Once again, Bournemouth came away with plenty of plaudits on Monday night, as well as plenty of sympathy. The outcome, however, was another harsh defeat, this time by a Liverpool team who will be happy to be following the opposite course.
For Liverpool, it is played two, scored two, won two. For Bournemouth, it is played two, conceded two, lost two.
Eddie Howe's newly-promoted team performed confidently throughout, which must have made it all the more galling for them that Liverpool's winner - Christian Benteke's first competitive goal for the club - came with the help of a linesman's interpretation of an offside rule that was supposed to have been revised to prevent such incidents.
"It is a clear offside under the new rules," complained Howe, after Benteke's toe-poke was allowed to stand, despite Philippe Coutinho's initial attempt to get to Jordan Henderson's cross from an offside position.

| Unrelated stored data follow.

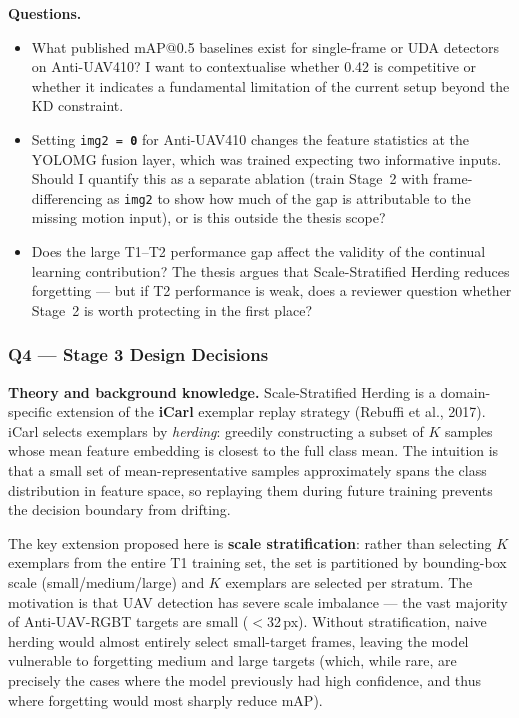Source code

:\textbf{Questions.}
\begin{itemize}
    \item What published mAP@0.5 baselines exist for
          single-frame or UDA detectors on Anti-UAV410?
          I want to contextualise whether 0.42 is competitive
          or whether it indicates a fundamental limitation
          of the current setup beyond the KD constraint.

    \item Setting \texttt{img2\,=\,\textbf{0}} for Anti-UAV410
          changes the feature statistics at the YOLOMG fusion
          layer, which was trained expecting two informative
          inputs. Should I quantify this as a separate ablation
          (train Stage~2 with frame-differencing as
          \texttt{img2} to show how much of the gap is
          attributable to the missing motion input), or is
          this outside the thesis scope?

    \item Does the large T1--T2 performance gap affect the
          validity of the continual learning contribution?
          The thesis argues that Scale-Stratified Herding
          reduces forgetting --- but if T2 performance is
          weak, does a reviewer question whether Stage~2
          is worth protecting in the first place?
\end{itemize}

\subsubsection*{Q4 — Stage 3 Design Decisions}

\textbf{Theory and background knowledge.}
Scale-Stratified Herding is a domain-specific extension of the
\textbf{iCarl} exemplar replay strategy (Rebuffi et al., 2017).
iCarl selects exemplars by \emph{herding}: greedily constructing
a subset of $K$ samples whose mean feature embedding is closest
to the full class mean. The intuition is that a small set of
mean-representative samples approximately spans the class
distribution in feature space, so replaying them during future
training prevents the decision boundary from drifting.

The key extension proposed here is \textbf{scale stratification}: rather than
selecting $K$ exemplars from the entire T1 training set, the set is
partitioned by bounding-box scale (small/medium/large) and
$K$ exemplars are selected per stratum. The motivation is that UAV
detection has severe scale imbalance --- the vast majority of
Anti-UAV-RGBT targets are small ($<$32\,px). Without stratification,
naive herding would almost entirely select small-target frames,
leaving the model vulnerable to forgetting medium and large targets
(which, while rare, are precisely the cases where the model
previously had high confidence, and thus where forgetting would
most sharply reduce mAP).


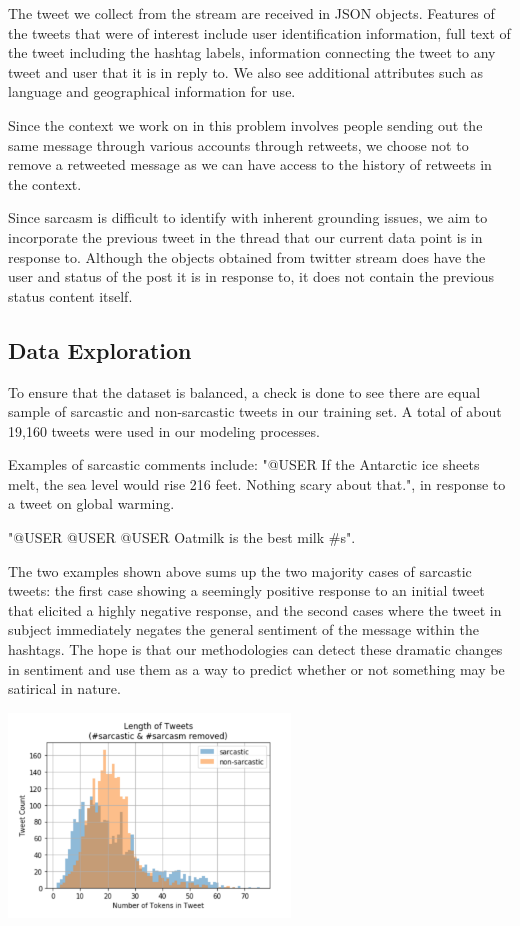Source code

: \documentclass[11pt,a4paper]{article}
\begin{document}
The tweet we collect from the stream are received in JSON objects. Features of the tweets that were of interest include user identification information, full text of the tweet including the hashtag labels, information connecting the tweet to any tweet and user that it is in reply to. We also see additional attributes such as language and geographical information for use. 

Since the context we work on in this problem involves people sending out the same message through various accounts through retweets, we choose not to remove a retweeted message as we can have access to the history of retweets in the context.

Since sarcasm is difficult to identify with inherent grounding issues, we aim to incorporate the previous tweet in the thread that our current data point is in response to. Although the objects obtained from twitter stream does have the user and status of the post it is in response to, it does not contain the previous status content itself.

\subsection{Data Exploration}
To ensure that the dataset is balanced, a check is done to see there are equal sample of sarcastic and non-sarcastic tweets in our training set. A total of about 19,160 tweets were used in our modeling processes.

Examples of sarcastic comments include:
 "@USER If the Antarctic ice sheets melt, the sea level would rise 216 feet. Nothing scary about that.", in response to a tweet on global warming.   
 
 "@USER @USER @USER Oatmilk is the best milk \#s". 
 
 The two examples shown above sums up the two majority cases of sarcastic tweets: the first case showing a seemingly positive response to an initial tweet that elicited a highly negative response, and the second cases where the tweet in subject immediately negates the general sentiment of the message within the hashtags. The hope is that our methodologies can detect these dramatic changes in sentiment and use them as a way to predict whether or not something may be satirical in nature.


\includegraphics[width=75mm,scale=0.5]{token_histogram.png}
\end{document}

Said Howe: "We were sat down by the referees before the season and told about the new rules. Our goalkeeper is clearly impacted by the player in the middle of the goal, and he was offside by about a yard and a half."
New guidelines introduced this summer state that a player is offside when he "clearly attempts to play a ball; (the ball is) close to him; and when this action impacts on an opponent".
All three elements were at play in Coutinho's action but referee Craig Pawson and his assistants awarded a goal that helped Liverpool maintain a 100 per cent start to the new season.
Adding to Howe's chagrin, Bournemouth were denied what seemed a legitimate goal in the fifth minute, when Tommy Elphick saw his header ruled out for a foul after he was harshly adjudged to have clambered over Reds defender Dejan Lovren.
Benteke will not care about the offside debate; the £32.5 million (S$71.6 million) forward will take any assistance he can get in his home debut for a new club.
His manager Brendan Rodgers, though, was almost apologetic.
"The offside ruling was changed again and it adds confusion," the Reds manager admitted.
While he could celebrate his team's slice of fortune, he would do well to recognise there was a lack of fluency and real spark to Liverpool's play.
The Reds manager chose to look at the positives in his post-match interview, lavishing praise on his match-winner.
"He was a real handful," said Rodgers of Benteke. "You've seen all the facets of his game. His hold-up play is outstanding and he's got a wonderful touch for a big guy. He can help the ball on into areas, he can take the ball in, control the game, switch the game. His touch is good. You see him linking and combining.
"Once the players get used to seeing that and working with that, that will offer us more opportunities to score goals. So it gives us a different dimension to our game."
That goal threat was on display again in the closing stages, but Benteke could only hit the crossbar from Nathaniel Clyne's cross.
A 2-0 loss would have been harsh on Bournemouth. But so too, arguably, was 1-0.